◆ DATA FOR PROCESSING
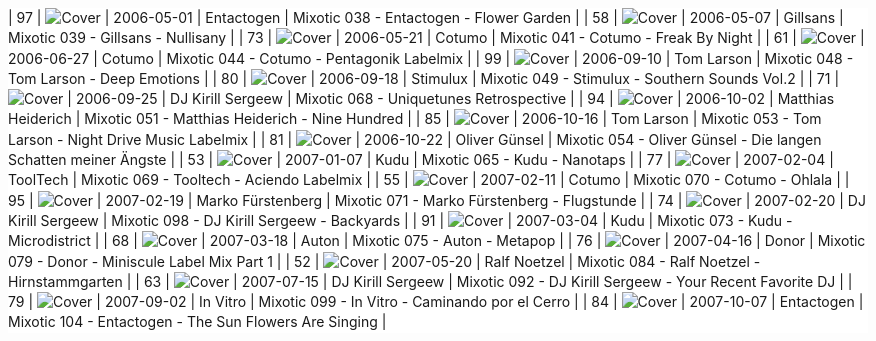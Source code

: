 | 97 | ![Cover](https://i.discogs.com/_bqD9whECmbCRAU-G2qF_V01nEzgKVUSkbo1nCXZq_o/rs:fit/g:sm/q:40/h:150/w:150/czM6Ly9kaXNjb2dz/LWRhdGFiYXNlLWlt/YWdlcy9SLTc2NjAz/NS0xMTU2NTc3NTQy/LmpwZWc.jpeg) | 2006-05-01 | Entactogen | Mixotic 038 - Entactogen - Flower Garden |
| 58 | ![Cover](https://i.discogs.com/eFvhbm_TSt09iZkvqIyL8Zh6sNUAlXf8u9GqIGErE5k/rs:fit/g:sm/q:40/h:150/w:150/czM6Ly9kaXNjb2dz/LWRhdGFiYXNlLWlt/YWdlcy9SLTc2NjAz/Mi0xMTU2NTc3MzM1/LmpwZWc.jpeg) | 2006-05-07 | Gillsans | Mixotic 039 - Gillsans - Nullisany |
| 73 | ![Cover](https://i.discogs.com/kE0OLOA0kpqirjeA8EHXv0_AtDo5zx5_Ijf8FEG7080/rs:fit/g:sm/q:40/h:150/w:150/czM6Ly9kaXNjb2dz/LWRhdGFiYXNlLWlt/YWdlcy9SLTczMzE4/MS0xMTUzMTQ5MzE0/LmdpZg.jpeg) | 2006-05-21 | Cotumo | Mixotic 041 - Cotumo - Freak By Night |
| 61 | ![Cover](https://i.discogs.com/JcYqSXmXV5u9eCxvt2rWzq2q-DOz58RK3mIWiNMG6MU/rs:fit/g:sm/q:40/h:150/w:150/czM6Ly9kaXNjb2dz/LWRhdGFiYXNlLWlt/YWdlcy9SLTczMTE1/My0xMTUyOTAyOTQw/LmdpZg.jpeg) | 2006-06-27 | Cotumo | Mixotic 044 - Cotumo - Pentagonik Labelmix |
| 99 | ![Cover](https://i.discogs.com/08zQgzlp76gXSBzdS2_fiNRrmAfMipt2gmqzZ4ylKnI/rs:fit/g:sm/q:40/h:150/w:150/czM6Ly9kaXNjb2dz/LWRhdGFiYXNlLWlt/YWdlcy9SLTc4MDI4/Ni0xMTU4MDAzMzA5/LmpwZWc.jpeg) | 2006-09-10 | Tom Larson | Mixotic 048 - Tom Larson - Deep Emotions |
| 80 | ![Cover](https://i.discogs.com/9lFZdC2WZYKi2qf1OvLhk2m2osBbPHUri9ZMeA6mw4I/rs:fit/g:sm/q:40/h:150/w:150/czM6Ly9kaXNjb2dz/LWRhdGFiYXNlLWlt/YWdlcy9SLTgxMTY4/OS0xMTYxMjM5MDkz/LmpwZWc.jpeg) | 2006-09-18 | Stimulux | Mixotic 049 - Stimulux - Southern Sounds Vol.2 |
| 71 | ![Cover](https://i.discogs.com/11apN3GDm-vBXQSt5g-rDlINgQPUrx_pmUk0ywzhkok/rs:fit/g:sm/q:40/h:150/w:150/czM6Ly9kaXNjb2dz/LWRhdGFiYXNlLWlt/YWdlcy9SLTgwNTM5/Mi0xMTYwNTk5MjI1/LmdpZg.jpeg) | 2006-09-25 | DJ Kirill Sergeew | Mixotic 068 - Uniquetunes Retrospective |
| 94 | ![Cover](https://i.discogs.com/5fK7yG7BaRX0CClSL5Fm1XRe6h9jF_EzM4bdOXKYhnc/rs:fit/g:sm/q:40/h:150/w:150/czM6Ly9kaXNjb2dz/LWRhdGFiYXNlLWlt/YWdlcy9SLTgwNTQw/Ny0xMTYwNjAwMjAw/LmpwZWc.jpeg) | 2006-10-02 | Matthias Heiderich | Mixotic 051 - Matthias Heiderich - Nine Hundred |
| 85 | ![Cover](https://i.discogs.com/M6HfHaT5aNB-Y1WXlmrTE2_eEyvDxoB6CpXBb3Smp1E/rs:fit/g:sm/q:40/h:150/w:150/czM6Ly9kaXNjb2dz/LWRhdGFiYXNlLWlt/YWdlcy9SLTgxMTQ2/NC0xMTY1NzE1MjA5/LmpwZWc.jpeg) | 2006-10-16 | Tom Larson | Mixotic 053 - Tom Larson - Night Drive Music Labelmix |
| 81 | ![Cover](https://i.discogs.com/TVK7MtdN5oY1or9Ip_G7On-vIZrd9LrAec5vy5la7Ko/rs:fit/g:sm/q:40/h:150/w:150/czM6Ly9kaXNjb2dz/LWRhdGFiYXNlLWlt/YWdlcy9SLTgxNjk5/MC0xMTYxODAyMDMx/LmdpZg.jpeg) | 2006-10-22 | Oliver Günsel | Mixotic 054 - Oliver Günsel - Die langen Schatten meiner Ängste |
| 53 | ![Cover](https://i.discogs.com/md9w8BpvRN4TxJBPBVPEI996PQclWQYMEuWrkd9VHps/rs:fit/g:sm/q:40/h:150/w:150/czM6Ly9kaXNjb2dz/LWRhdGFiYXNlLWlt/YWdlcy9SLTg3NzQ3/MC0xMTY4Mjc5MjIy/LmpwZWc.jpeg) | 2007-01-07 | Kudu | Mixotic 065 - Kudu - Nanotaps |
| 77 | ![Cover](https://i.discogs.com/_COFxndYuG8B-jQFzN7S6W3WWKRY0wc6t8GflhxO-Ok/rs:fit/g:sm/q:40/h:150/w:150/czM6Ly9kaXNjb2dz/LWRhdGFiYXNlLWlt/YWdlcy9SLTkzMTI1/MC0xMTc2MDMzMjg2/LmpwZWc.jpeg) | 2007-02-04 | ToolTech | Mixotic 069 - Tooltech - Aciendo Labelmix |
| 55 | ![Cover](https://i.discogs.com/fw6r1TuwZ0wgk4CIYuhSlxWDWi7SqkfFiX_vw7pkNOI/rs:fit/g:sm/q:40/h:150/w:150/czM6Ly9kaXNjb2dz/LWRhdGFiYXNlLWlt/YWdlcy9SLTkxNzE5/MC0xMTc2MDMzMzI1/LmpwZWc.jpeg) | 2007-02-11 | Cotumo | Mixotic 070 - Cotumo - Ohlala |
| 95 | ![Cover](https://i.discogs.com/09GN9xZ6fKFqPCV8GeltOmnqJ0j5wCYqBvGvr5nv8do/rs:fit/g:sm/q:40/h:150/w:150/czM6Ly9kaXNjb2dz/LWRhdGFiYXNlLWlt/YWdlcy9SLTk3OTg0/MC0xMTgwMjYzMzQ2/LmpwZWc.jpeg) | 2007-02-19 | Marko Fürstenberg | Mixotic 071 - Marko Fürstenberg - Flugstunde |
| 74 | ![Cover](https://i.discogs.com/PBGXiBOPIJSIBaKrOuUqCTqXJtlC-Xuz33vAUxTYZFY/rs:fit/g:sm/q:40/h:150/w:150/czM6Ly9kaXNjb2dz/LWRhdGFiYXNlLWlt/YWdlcy9SLTEwNTA4/MjQtMTE4ODE5MjY5/OS5qcGVn.jpeg) | 2007-02-20 | DJ Kirill Sergeew | Mixotic 098 - DJ Kirill Sergeew - Backyards |
| 91 | ![Cover](https://i.discogs.com/y612NHuZ9qsWbieDthyrsoQT5pPBIXZoVAwFp1JEd5o/rs:fit/g:sm/q:40/h:150/w:150/czM6Ly9kaXNjb2dz/LWRhdGFiYXNlLWlt/YWdlcy9SLTk4MTAy/Ni0xMTgwMzY1NzMx/LmpwZWc.jpeg) | 2007-03-04 | Kudu | Mixotic 073 - Kudu - Microdistrict |
| 68 | ![Cover](https://i.discogs.com/ssebq4g6EnZtT9QufLuOZofQSwWoipU4H4UsA8_91yM/rs:fit/g:sm/q:40/h:150/w:150/czM6Ly9kaXNjb2dz/LWRhdGFiYXNlLWlt/YWdlcy9SLTk4MTA3/OC0xMTgwMzY4MDY4/LmpwZWc.jpeg) | 2007-03-18 | Auton | Mixotic 075 - Auton - Metapop |
| 76 | ![Cover](https://i.discogs.com/deOR0Hf__Q7IGREAK9fP3vbnOj0D2b_3gUmhaqdc0uc/rs:fit/g:sm/q:40/h:150/w:150/czM6Ly9kaXNjb2dz/LWRhdGFiYXNlLWlt/YWdlcy9SLTk4MDk5/OC0xMTgwMzY0MzM0/LmpwZWc.jpeg) | 2007-04-16 | Donor | Mixotic 079 - Donor - Miniscule Label Mix Part 1 |
| 52 | ![Cover](https://i.discogs.com/RXzgCCOzgimP4X5cZ0Dn8e4OWFfm-VE314Y3Jqh26qg/rs:fit/g:sm/q:40/h:150/w:150/czM6Ly9kaXNjb2dz/LWRhdGFiYXNlLWlt/YWdlcy9SLTk3NjA4/NC0xMTc5ODQyNDY1/LmpwZWc.jpeg) | 2007-05-20 | Ralf Noetzel | Mixotic 084 - Ralf Noetzel - Hirnstammgarten |
| 63 | ![Cover](https://i.discogs.com/IJxa9rFEnZvhBNHHLj_T6Wlh3_xtmmMzThnuR2oDVws/rs:fit/g:sm/q:40/h:150/w:150/czM6Ly9kaXNjb2dz/LWRhdGFiYXNlLWlt/YWdlcy9SLTEyODI1/MTEtMTIwNjE5MzE2/Ni5qcGVn.jpeg) | 2007-07-15 | DJ Kirill Sergeew | Mixotic 092 - DJ Kirill Sergeew - Your Recent Favorite DJ |
| 79 | ![Cover](https://i.discogs.com/vn6avnRtAduvl9wrdww2-LqMQz5pj014dq8Jic3uq6Y/rs:fit/g:sm/q:40/h:150/w:150/czM6Ly9kaXNjb2dz/LWRhdGFiYXNlLWlt/YWdlcy9SLTEwNjAw/MjEtMTE4ODk0MzI1/Ni5qcGVn.jpeg) | 2007-09-02 | In Vitro | Mixotic 099 - In Vitro - Caminando por el Cerro |
| 84 | ![Cover](https://i.discogs.com/9p3ajDrH2PWdcwVNtJv81xtcCo29ZejdDThBWGelXiI/rs:fit/g:sm/q:40/h:150/w:150/czM6Ly9kaXNjb2dz/LWRhdGFiYXNlLWlt/YWdlcy9SLTExMDM0/ODUtMTE5MjI2NjIx/Ny5qcGVn.jpeg) | 2007-10-07 | Entactogen | Mixotic 104 - Entactogen - The Sun Flowers Are Singing |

◆ TASK INSTRUCTIONS
Please copy out each line of the material that holds the string "Kudu".

◆ EXPECTED OUTPUT
| 53 | ![Cover](https://i.discogs.com/md9w8BpvRN4TxJBPBVPEI996PQclWQYMEuWrkd9VHps/rs:fit/g:sm/q:40/h:150/w:150/czM6Ly9kaXNjb2dz/LWRhdGFiYXNlLWlt/YWdlcy9SLTg3NzQ3/MC0xMTY4Mjc5MjIy/LmpwZWc.jpeg) | 2007-01-07 | Kudu | Mixotic 065 - Kudu - Nanotaps |
| 91 | ![Cover](https://i.discogs.com/y612NHuZ9qsWbieDthyrsoQT5pPBIXZoVAwFp1JEd5o/rs:fit/g:sm/q:40/h:150/w:150/czM6Ly9kaXNjb2dz/LWRhdGFiYXNlLWlt/YWdlcy9SLTk4MTAy/Ni0xMTgwMzY1NzMx/LmpwZWc.jpeg) | 2007-03-04 | Kudu | Mixotic 073 - Kudu - Microdistrict |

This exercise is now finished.